Task to carry out -
Return all entries precisely as they stand, without the images.

Input records -
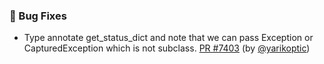 ### 🐛 Bug Fixes

- Type annotate get_status_dict and note that we can pass Exception or CapturedException which is not subclass.  [PR #7403](https://github.com/datalad/datalad/pull/7403) (by [@yarikoptic](https://github.com/yarikoptic))
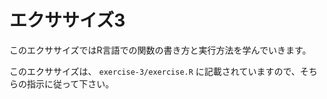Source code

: # エクササイズ3

このエクササイズではR言語での関数の書き方と実行方法を学んでいきます。

このエクササイズは、 `exercise-3/exercise.R` に記載されていますので、そちらの指示に従って下さい。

Response to this exercise -
 ### 🐛 Bug Fixes

- Type annotate get_status_dict and note that we can pass Exception or CapturedException which is not subclass.  [PR #7403](https://github.com/datalad/datalad/pull/7403) (by [@yarikoptic](https://github.com/yarikoptic))
Source code

: # エクササイズ3

このエクササイズではR言語での関数の書き方と実行方法を学んでいきます。

このエクササイズは、 `exercise-3/exercise.R` に記載されていますので、そちらの指示に従って下さい。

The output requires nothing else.